* **Task**
Going line by line through the records below, count those containing the word "username", then give only the count.

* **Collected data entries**
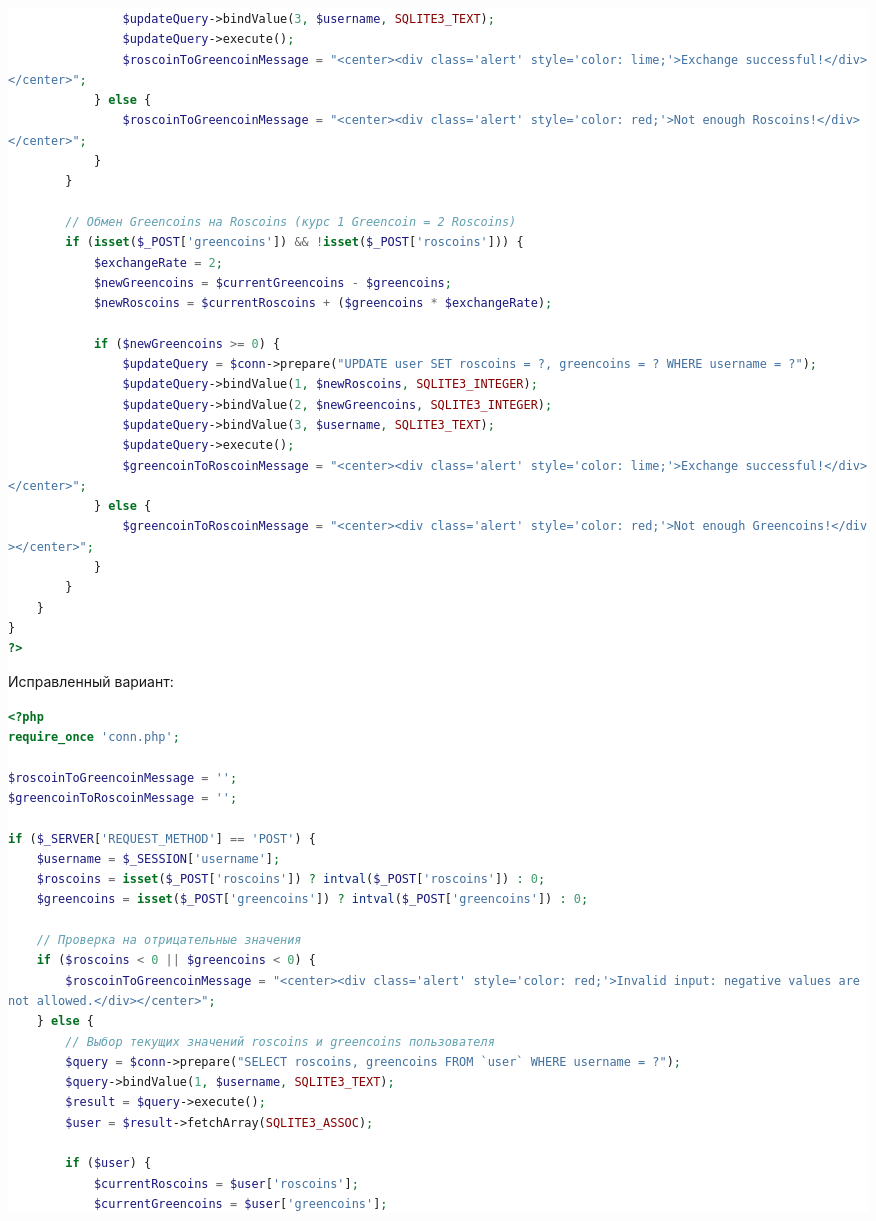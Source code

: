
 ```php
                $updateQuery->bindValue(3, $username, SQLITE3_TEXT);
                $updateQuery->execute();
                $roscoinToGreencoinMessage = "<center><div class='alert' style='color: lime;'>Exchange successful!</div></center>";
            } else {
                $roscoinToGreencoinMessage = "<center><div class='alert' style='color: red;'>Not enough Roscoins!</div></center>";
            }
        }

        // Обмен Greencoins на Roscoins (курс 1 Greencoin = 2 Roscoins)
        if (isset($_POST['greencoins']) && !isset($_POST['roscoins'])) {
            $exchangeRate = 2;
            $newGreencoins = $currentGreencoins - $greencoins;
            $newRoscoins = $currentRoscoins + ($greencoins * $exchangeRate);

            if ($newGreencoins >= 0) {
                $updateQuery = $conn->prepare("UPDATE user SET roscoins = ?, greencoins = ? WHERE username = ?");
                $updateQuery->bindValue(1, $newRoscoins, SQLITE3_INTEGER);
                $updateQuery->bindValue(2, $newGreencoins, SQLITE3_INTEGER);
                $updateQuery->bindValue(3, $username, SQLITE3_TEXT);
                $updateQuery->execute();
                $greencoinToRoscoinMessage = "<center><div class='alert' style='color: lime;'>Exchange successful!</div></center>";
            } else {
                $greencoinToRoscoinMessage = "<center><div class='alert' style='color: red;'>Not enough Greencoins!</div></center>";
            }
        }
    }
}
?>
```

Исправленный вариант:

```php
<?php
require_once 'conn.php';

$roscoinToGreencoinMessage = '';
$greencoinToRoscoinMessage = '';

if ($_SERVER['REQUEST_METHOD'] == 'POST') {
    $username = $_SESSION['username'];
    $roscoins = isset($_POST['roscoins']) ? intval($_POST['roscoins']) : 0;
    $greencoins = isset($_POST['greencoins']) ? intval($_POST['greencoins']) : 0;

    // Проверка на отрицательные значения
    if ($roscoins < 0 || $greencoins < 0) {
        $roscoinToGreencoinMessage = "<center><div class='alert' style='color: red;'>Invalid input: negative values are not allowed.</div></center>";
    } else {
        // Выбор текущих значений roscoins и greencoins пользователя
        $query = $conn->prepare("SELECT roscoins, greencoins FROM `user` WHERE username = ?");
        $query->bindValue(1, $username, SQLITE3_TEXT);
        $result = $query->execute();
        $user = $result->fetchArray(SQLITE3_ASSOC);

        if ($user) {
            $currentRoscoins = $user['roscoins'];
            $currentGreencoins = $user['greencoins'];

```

---

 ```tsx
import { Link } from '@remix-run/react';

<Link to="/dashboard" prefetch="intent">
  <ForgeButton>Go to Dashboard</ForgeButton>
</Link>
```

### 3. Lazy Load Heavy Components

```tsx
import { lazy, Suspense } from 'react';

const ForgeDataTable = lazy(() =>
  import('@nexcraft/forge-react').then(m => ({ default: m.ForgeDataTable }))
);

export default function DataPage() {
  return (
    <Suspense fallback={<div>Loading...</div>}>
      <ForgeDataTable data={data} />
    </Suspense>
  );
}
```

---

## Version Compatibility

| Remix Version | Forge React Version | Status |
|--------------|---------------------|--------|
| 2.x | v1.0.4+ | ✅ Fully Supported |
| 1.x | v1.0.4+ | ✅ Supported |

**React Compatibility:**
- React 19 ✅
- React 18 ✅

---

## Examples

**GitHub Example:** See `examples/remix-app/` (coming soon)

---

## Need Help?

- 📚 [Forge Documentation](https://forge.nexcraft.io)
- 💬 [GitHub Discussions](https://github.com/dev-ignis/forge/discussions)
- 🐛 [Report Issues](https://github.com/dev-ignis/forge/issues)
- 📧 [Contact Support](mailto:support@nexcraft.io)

* **Solution to this exercise**
6